Bangalore, April 22 (IANS) Scores of people, including leaders of Congress and Janata Dal-Secular, Friday pleaded with Karnataka Lokayukta N. Santosh Hegde not to quit the Lokpal Bill drafting panel over Congress leader Digvijay Singh’s attack on him.

‘I think he should continue in the panel,’ leader of opposition in the assembly Siddaramiah of Congress told reporters here on Hegde’s plan to quit in view of ‘malicious vilification campaign’ against civil society members of the panel.

‘You should not get disheartened by these attacks and should not quit the panel for any reason,’ JD-S state president and former Karnataka chief minister H.D. Kumaraswamy pleaded while talking to reporters here.

Hegde also came under pressure from the public to stay on in the panel, which is mandated to draft the Lokpal bill aimed at curbing corruption at the national level.

Hegde told reporters that he would announce his decision in New Delhi Saturday after talking to other civil society members on the panel, which also has five central ministers.

Carrying placards reading ‘We are with you’, ‘Please do not quit the panel’, and ‘India against corruption’, around 100 people, many of them senior citizens, met Hegde at his residence in upscale Sadashivanagar locality in north Bangalore to express support for him.

Hegde, a retired judge of the Supreme Court, told them that he would not act in haste and only announce his decision Saturday.

Besides Hegde, the other four members are Gandhian Anna Hazare, social activist Arvind Kejrival and leading lawyers Shanti Bhushan and his son Prashant Bhushan.
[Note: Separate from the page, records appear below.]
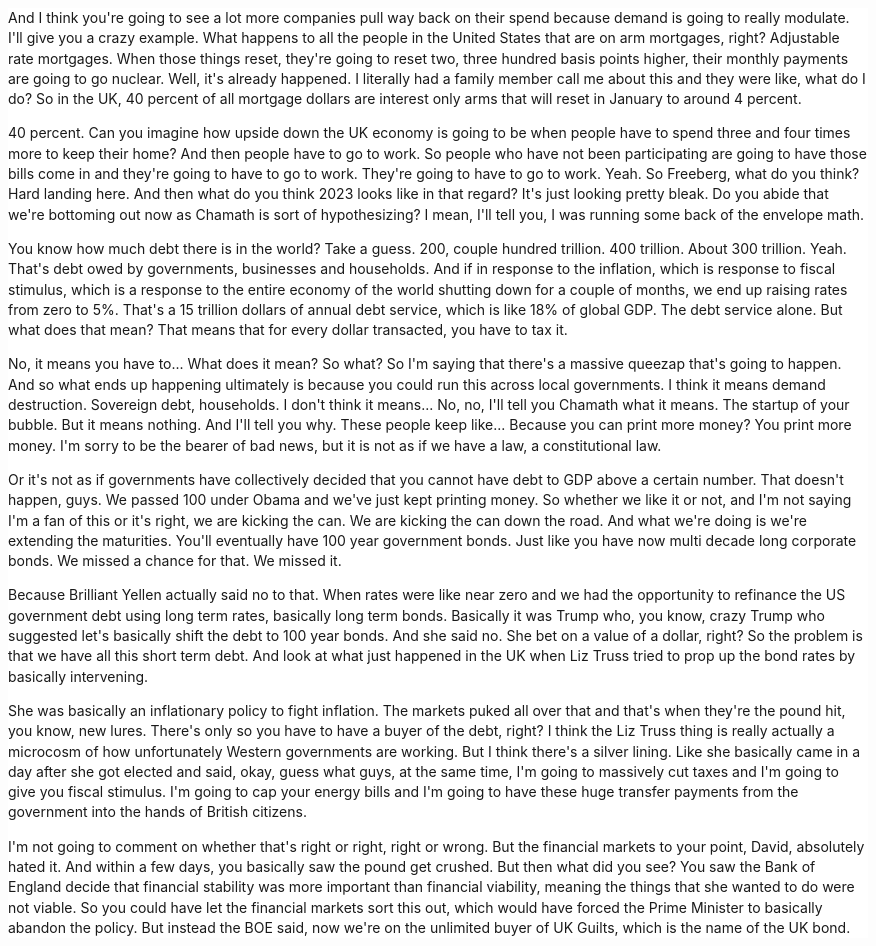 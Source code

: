 And I think you're going to see a lot more companies pull way back on their spend because demand is going to really modulate. I'll give you a crazy example. What happens to all the people in the United States that are on arm mortgages, right? Adjustable rate mortgages. When those things reset, they're going to reset two, three hundred basis points higher, their monthly payments are going to go nuclear. Well, it's already happened. I literally had a family member call me about this and they were like, what do I do? So in the UK, 40 percent of all mortgage dollars are interest only arms that will reset in January to around 4 percent.

40 percent. Can you imagine how upside down the UK economy is going to be when people have to spend three and four times more to keep their home? And then people have to go to work. So people who have not been participating are going to have those bills come in and they're going to have to go to work. They're going to have to go to work. Yeah. So Freeberg, what do you think? Hard landing here. And then what do you think 2023 looks like in that regard? It's just looking pretty bleak. Do you abide that we're bottoming out now as Chamath is sort of hypothesizing? I mean, I'll tell you, I was running some back of the envelope math.

You know how much debt there is in the world? Take a guess. 200, couple hundred trillion. 400 trillion. About 300 trillion. Yeah. That's debt owed by governments, businesses and households. And if in response to the inflation, which is response to fiscal stimulus, which is a response to the entire economy of the world shutting down for a couple of months, we end up raising rates from zero to 5%. That's a 15 trillion dollars of annual debt service, which is like 18% of global GDP. The debt service alone. But what does that mean? That means that for every dollar transacted, you have to tax it.

No, it means you have to... What does it mean? So what? So I'm saying that there's a massive queezap that's going to happen. And so what ends up happening ultimately is because you could run this across local governments. I think it means demand destruction. Sovereign debt, households. I don't think it means... No, no, I'll tell you Chamath what it means. The startup of your bubble. But it means nothing. And I'll tell you why. These people keep like... Because you can print more money? You print more money. I'm sorry to be the bearer of bad news, but it is not as if we have a law, a constitutional law.

Or it's not as if governments have collectively decided that you cannot have debt to GDP above a certain number. That doesn't happen, guys. We passed 100 under Obama and we've just kept printing money. So whether we like it or not, and I'm not saying I'm a fan of this or it's right, we are kicking the can. We are kicking the can down the road. And what we're doing is we're extending the maturities. You'll eventually have 100 year government bonds. Just like you have now multi decade long corporate bonds. We missed a chance for that. We missed it.

Because Brilliant Yellen actually said no to that. When rates were like near zero and we had the opportunity to refinance the US government debt using long term rates, basically long term bonds. Basically it was Trump who, you know, crazy Trump who suggested let's basically shift the debt to 100 year bonds. And she said no. She bet on a value of a dollar, right? So the problem is that we have all this short term debt. And look at what just happened in the UK when Liz Truss tried to prop up the bond rates by basically intervening.

She was basically an inflationary policy to fight inflation. The markets puked all over that and that's when they're the pound hit, you know, new lures. There's only so you have to have a buyer of the debt, right? I think the Liz Truss thing is really actually a microcosm of how unfortunately Western governments are working. But I think there's a silver lining. Like she basically came in a day after she got elected and said, okay, guess what guys, at the same time, I'm going to massively cut taxes and I'm going to give you fiscal stimulus. I'm going to cap your energy bills and I'm going to have these huge transfer payments from the government into the hands of British citizens.

I'm not going to comment on whether that's right or right, right or wrong. But the financial markets to your point, David, absolutely hated it. And within a few days, you basically saw the pound get crushed. But then what did you see? You saw the Bank of England decide that financial stability was more important than financial viability, meaning the things that she wanted to do were not viable. So you could have let the financial markets sort this out, which would have forced the Prime Minister to basically abandon the policy. But instead the BOE said, now we're on the unlimited buyer of UK Guilts, which is the name of the UK bond.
The group members told reporters that Hegde had informed them he had not taken any decision and would consult other civil society members on the panel before finalizing his stand.

The Bhushans are caught in a CD controversy and also over alleged preferential land allotment to them in Uttar Pradesh.

Hegde said Thursday he was thinking of quitting the panel, upset at the ‘malicious vilification campaign’ against him.

Digvijay Singh, a former Madhya Pradesh chief minister and now a Congress general secretary, Thursday questioned what Hegde had done to curb corruption in Karnataka.

This is the second time in a month that Hegde has come under attack from senior Congress leaders.

Central Law Minister M. Veerappa Moily had said March 19 that Hegde ‘starts a probe but does not complete it’ and that ‘his actions against corruption are superficial’.

The next day an angry Hegde ticked him off saying ‘I don’t need a certificate from Veerappa Moily. It is enough if I get a certificate from the people of Karnataka’.

Like Digvijay Singh ‘clarifying’ his remarks, Moily too had written a letter to Hegde hoping that media reports would not spoil their long and cordial relationship.